Mukhtar Mai says her goal is to fight injustice with knowledge.
Pakistani gang rape victim Mukhtar Mai has resigned as head of a women's crisis centre in her village.
She told the BBC she did so because she was about to be replaced by a woman from the ruling PML-Q party.
The local administration in her village of Meerwala in Punjab province say she was nearing the end of a maximum one-year term of office.
Mukhtar Mai has become known around the world after she was raped, allegedly on the order of a village council.
The council gave the order because her brother was reported to have behaved inappropriately with a woman from another tribe.
Mukhtar Mai ignored taboos about her ordeal and fought to have her attackers convicted.
Since then she has become a champion for women's rights in Pakistan and an internationally recognised figure.
The developments at the Meerwala women's crisis centre, where she has been chairwoman, happened while she was away on a lecture and fundraising trip to the US.

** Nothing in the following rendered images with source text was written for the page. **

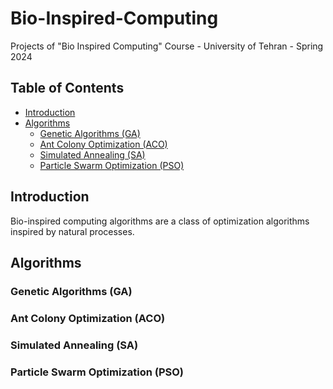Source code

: # Bio-Inspired-Computing
Projects of "Bio Inspired Computing" Course - University of Tehran - Spring 2024

## Table of Contents
- [Introduction](#introduction)
- [Algorithms](#algorithms)
  - [Genetic Algorithms (GA)](#genetic-algorithms-ga)
  - [Ant Colony Optimization (ACO)](#ant-colony-optimization-aco)
  - [Simulated Annealing (SA)](#simulated-annealing-sa)
  - [Particle Swarm Optimization (PSO)](#particle-swarm-optimization-pso)

## Introduction

Bio-inspired computing algorithms are a class of optimization algorithms inspired by natural processes.

## Algorithms

### Genetic Algorithms (GA)

### Ant Colony Optimization (ACO)

### Simulated Annealing (SA)

### Particle Swarm Optimization (PSO)
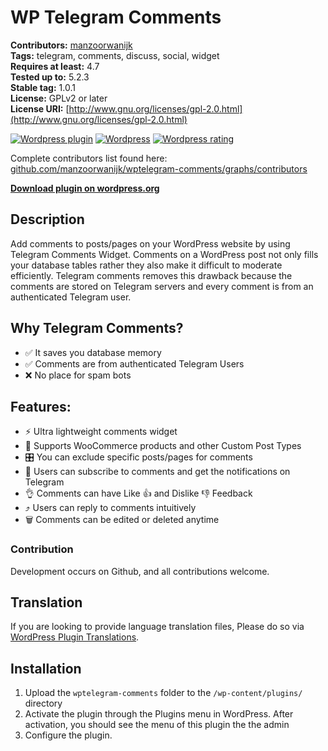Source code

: # WP Telegram Comments

**Contributors:**      [manzoorwanijk](https://github.com/manzoorwanijk)  
**Tags:**              telegram, comments, discuss, social, widget  
**Requires at least:** 4.7  
**Tested up to:**      5.2.3  
**Stable tag:**        1.0.1  
**License:**           GPLv2 or later  
**License URI:**       [http://www.gnu.org/licenses/gpl-2.0.html](http://www.gnu.org/licenses/gpl-2.0.html)  

[![Wordpress plugin](https://img.shields.io/wordpress/plugin/v/wptelegram-comments.svg)](https://wordpress.org/plugins/wptelegram-comments/)
[![Wordpress](https://img.shields.io/wordpress/plugin/dt/wptelegram-comments.svg)](https://wordpress.org/plugins/wptelegram-comments/)
[![Wordpress rating](https://img.shields.io/wordpress/plugin/r/wptelegram-comments.svg)](https://wordpress.org/plugins/wptelegram-comments/)

Complete contributors list found here: [github.com/manzoorwanijk/wptelegram-comments/graphs/contributors](https://github.com/manzoorwanijk/wptelegram-comments/graphs/contributors)

**[Download plugin on wordpress.org](https://wordpress.org/plugins/wptelegram-comments/)**

## Description

Add comments to posts/pages on your WordPress website by using Telegram Comments Widget.
Comments on a WordPress post not only fills your database tables rather they also make it difficult to moderate efficiently. Telegram comments removes this drawback because the comments are stored on Telegram servers and every comment is from an authenticated Telegram user.

## Why Telegram Comments?

* ✅ It saves you database memory
* ✅ Comments are from authenticated Telegram Users
* ❌ No place for spam bots

## Features:

* ⚡️ Ultra lightweight comments widget
* 🛒 Supports WooCommerce products and other Custom Post Types
* 🎛 You can exclude specific posts/pages for comments
* 🔔 Users can subscribe to comments and get the notifications on Telegram
* 👌 Comments can have Like 👍 and Dislike 👎 Feedback
* ⤴️ Users can reply to comments intuitively
* 🗑 Comments can be edited or deleted anytime

### Contribution
Development occurs on Github, and all contributions welcome.

## Translation
If you are looking to provide language translation files, Please do so via [WordPress Plugin Translations](https://translate.wordpress.org/projects/wp-plugins/wptelegram-comments).

## Installation

1. Upload the `wptelegram-comments` folder to the `/wp-content/plugins/` directory
2. Activate the plugin through the Plugins menu in WordPress. After activation, you should see the menu of this plugin the the admin
3. Configure the plugin.

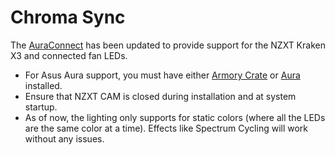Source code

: # Chroma Sync

The [AuraConnect](https://github.com/AndrewBabbitt97/AuraConnect) has been updated to provide support for the NZXT Kraken X3 and connected fan LEDs.

- For Asus Aura support, you must have either [Armory Crate](https://www.asus.com/supportonly/armoury%20crate/helpdesk_download/) or [Aura](https://dlcdnets.asus.com/pub/ASUS/mb/14Utilities/Lighting_Control_1.07.84_v2.zip) installed.
- Ensure that NZXT CAM is closed during installation and at system startup.
- As of now, the lighting only supports for static colors (where all the LEDs are the same color at a time). Effects like Spectrum Cycling will work without any issues.
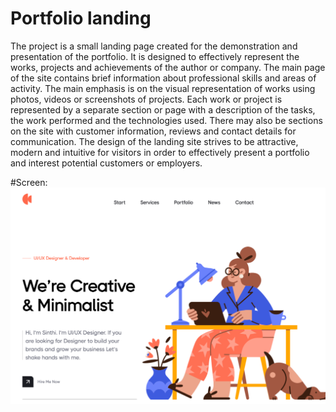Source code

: # Portfolio landing

The project is a small landing page created for the demonstration and presentation of the portfolio.
It is designed to effectively represent the works, projects and achievements of the author or company.
The main page of the site contains brief information about professional skills and areas of activity. 
The main emphasis is on the visual representation of works using photos, videos or screenshots of projects. 
Each work or project is represented by a separate section or page with a description of the tasks, 
the work performed and the technologies used. There may also be sections on the site with customer information, 
reviews and contact details for communication. The design of the landing site strives to be attractive, 
modern and intuitive for visitors in order to effectively present a portfolio and interest potential customers or employers.

#Screen:
![alt text](img/img.png)
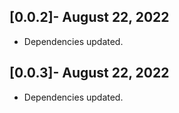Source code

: ## [0.0.2]- August 22, 2022
* Dependencies updated.

## [0.0.3]- August 22, 2022
* Dependencies updated.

She has been replaced by Umme-Kulsum Siyal, the general secretary of the local women's wing of the ruling PML-Q political party in Meerwala.

Life in Ms Mai's home village is tough.
Mukhtar Mai told the BBC that when she learned that the board of the crisis centre had met to find a replacement, she sent in her resignation as she no longer wanted anything to do with the centre.
She said that the local administration officials had done their utmost from the beginning to undermine the work being done by the centre.
She said that, because of their obstructive attitudes, the crisis centre was still not fully operational despite being launched a year ago.
She also complained that although she insisted the women's centre be run only by women, a majority of men had become involved.
The local administration, however, say that they acted by the rules of the centre.
The chairperson can only serve for a year, they say and Mukhtar Mai's term was coming to an end.
Correspondents point out that some local administration officials and some members of the federal women's affairs ministry have been opposed to Mukhtar Mai's involvement in the centre.
The women's crisis centre was originally going to be in nearby Muzaffargarh city.
But Mukhtar Mai persuaded the then Women's Affairs Minister, Nilofer Bakhtiar, to shift it to rural Meerwala, where she said it was needed more.